Literaturtage-Marathon 2010. Die Liebste und ich hatten in diesem Jahr trotz Eintrittspreisen von haushaltskassenplündernden drei EURO pro Lesung auch den Freitag- und den Samstag-Abend in der Bertleinaula zu Lauf verbracht. Bis letztes Jahr waren die Literaturtage ja kostenlos. Trotzdem waren die Lesungen in diesem Jahr durchwegs gut bis sehr gut besucht.

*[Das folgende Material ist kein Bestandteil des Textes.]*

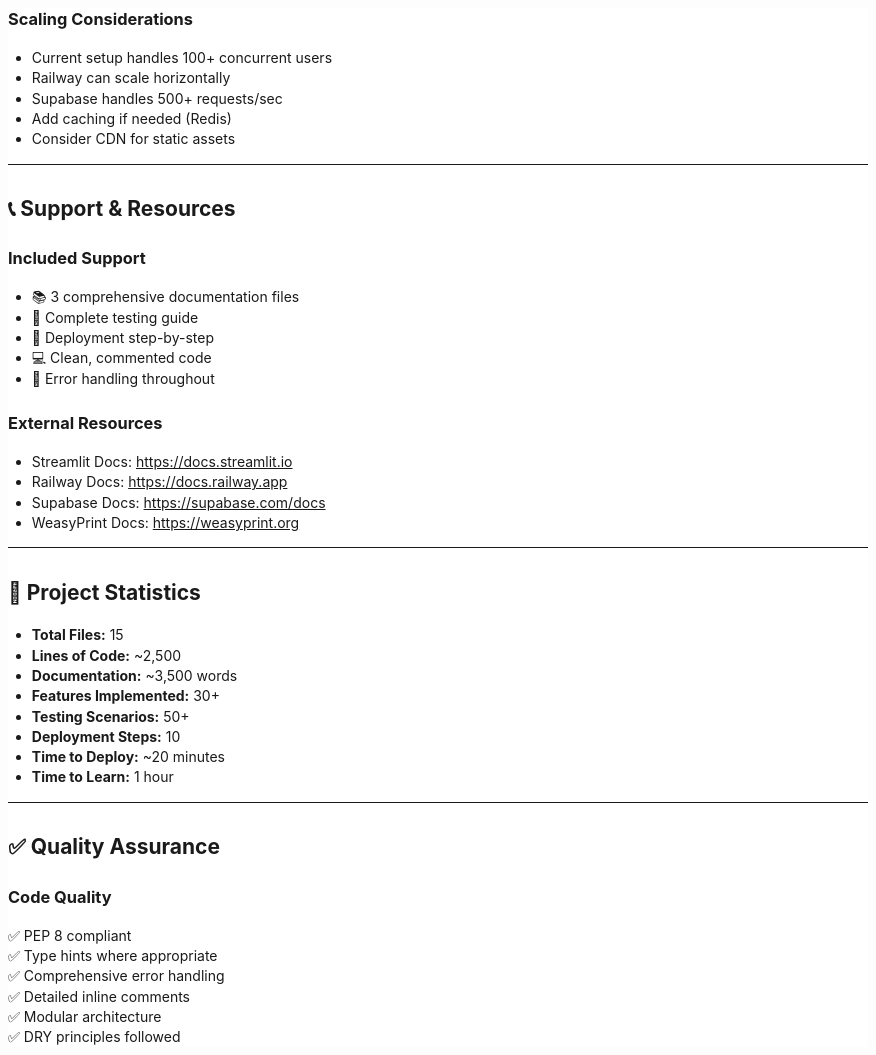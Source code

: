 ### **Scaling Considerations**
- Current setup handles 100+ concurrent users
- Railway can scale horizontally
- Supabase handles 500+ requests/sec
- Add caching if needed (Redis)
- Consider CDN for static assets

---

## 📞 Support & Resources

### **Included Support**
- 📚 3 comprehensive documentation files
- 🧪 Complete testing guide
- 🚀 Deployment step-by-step
- 💻 Clean, commented code
- 📧 Error handling throughout

### **External Resources**
- Streamlit Docs: https://docs.streamlit.io
- Railway Docs: https://docs.railway.app
- Supabase Docs: https://supabase.com/docs
- WeasyPrint Docs: https://weasyprint.org

---

## 🎉 Project Statistics

- **Total Files:** 15
- **Lines of Code:** ~2,500
- **Documentation:** ~3,500 words
- **Features Implemented:** 30+
- **Testing Scenarios:** 50+
- **Deployment Steps:** 10
- **Time to Deploy:** ~20 minutes
- **Time to Learn:** 1 hour

---

## ✅ Quality Assurance

### **Code Quality**
✅ PEP 8 compliant  
✅ Type hints where appropriate  
✅ Comprehensive error handling  
✅ Detailed inline comments  
✅ Modular architecture  
✅ DRY principles followed  
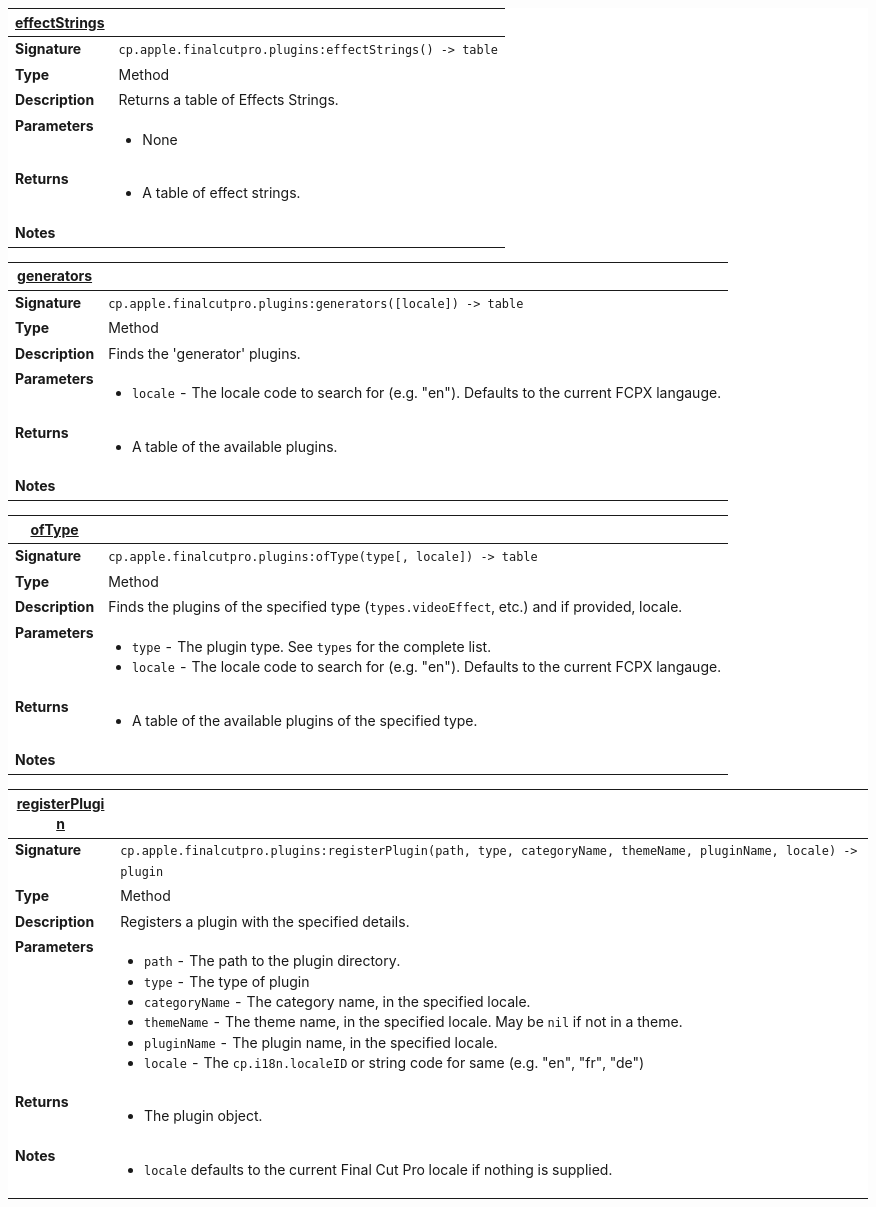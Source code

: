 | [effectStrings](#effectStrings)         |                                                                                     |
| --------------------------------------------|-------------------------------------------------------------------------------------|
| **Signature**                               | `cp.apple.finalcutpro.plugins:effectStrings() -> table`                                                                    |
| **Type**                                    | Method                                                                     |
| **Description**                             | Returns a table of Effects Strings.                                                                     |
| **Parameters**                              | <ul><li>None</li></ul> |
| **Returns**                                 | <ul><li>A table of effect strings.</li></ul>          |
| **Notes**                                   | <ul></ul>                |

| [generators](#generators)         |                                                                                     |
| --------------------------------------------|-------------------------------------------------------------------------------------|
| **Signature**                               | `cp.apple.finalcutpro.plugins:generators([locale]) -> table`                                                                    |
| **Type**                                    | Method                                                                     |
| **Description**                             | Finds the 'generator' plugins.                                                                     |
| **Parameters**                              | <ul><li>`locale`    - The locale code to search for (e.g. "en"). Defaults to the current FCPX langauge.</li></ul> |
| **Returns**                                 | <ul><li>A table of the available plugins.</li></ul>          |
| **Notes**                                   | <ul></ul>                |

| [ofType](#ofType)         |                                                                                     |
| --------------------------------------------|-------------------------------------------------------------------------------------|
| **Signature**                               | `cp.apple.finalcutpro.plugins:ofType(type[, locale]) -> table`                                                                    |
| **Type**                                    | Method                                                                     |
| **Description**                             | Finds the plugins of the specified type (`types.videoEffect`, etc.) and if provided, locale.                                                                     |
| **Parameters**                              | <ul><li>`type`        - The plugin type. See `types` for the complete list.</li><li>`locale`    - The locale code to search for (e.g. "en"). Defaults to the current FCPX langauge.</li></ul> |
| **Returns**                                 | <ul><li>A table of the available plugins of the specified type.</li></ul>          |
| **Notes**                                   | <ul></ul>                |

| [registerPlugin](#registerPlugin)         |                                                                                     |
| --------------------------------------------|-------------------------------------------------------------------------------------|
| **Signature**                               | `cp.apple.finalcutpro.plugins:registerPlugin(path, type, categoryName, themeName, pluginName, locale) -> plugin`                                                                    |
| **Type**                                    | Method                                                                     |
| **Description**                             | Registers a plugin with the specified details.                                                                     |
| **Parameters**                              | <ul><li>`path`           - The path to the plugin directory.</li><li>`type`           - The type of plugin</li><li>`categoryName`   - The category name, in the specified locale.</li><li>`themeName`      - The theme name, in the specified locale. May be `nil` if not in a theme.</li><li>`pluginName`     - The plugin name, in the specified locale.</li><li>`locale`         - The `cp.i18n.localeID` or string code for same (e.g. "en", "fr", "de")</li></ul> |
| **Returns**                                 | <ul><li>The plugin object.</li></ul>          |
| **Notes**                                   | <ul><li>`locale` defaults to the current Final Cut Pro locale if nothing is supplied.</li></ul>                |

Ausverkauftes Haus am Freitag. Jörg Maurer stellte in seiner Lesung der etwas anderen Art seinen neuesten Alpenkrimi Hochsaison vor.
Naja, von Lesung kann man bei Maurer ja eigentlich nicht sprechen. Maurer macht recht launiges Musikkabarett. Er liest dazu aus seinem Buch jeweils ein Kapitel bis zu einem bestimmten Punkt, ergeht sich dann in Ergänzendem aus dem Bereich der Musiktheorie, der Folklore, dem Zeitgeschichtlichen oder dem Lokalkolorit.
Schließlich singt er ein mehr oder weniger zum Thema passendes Lied, das er recht gekonnt am E-Piano begleitet. Währenddessen wechselt er mehrfach Takt, Musikrichtung und Tonart, verrät beim Lesen nicht zu viel, aber auch nicht zu wenig und sorgt alle paar Sekunden pointensicher für einen Lacher.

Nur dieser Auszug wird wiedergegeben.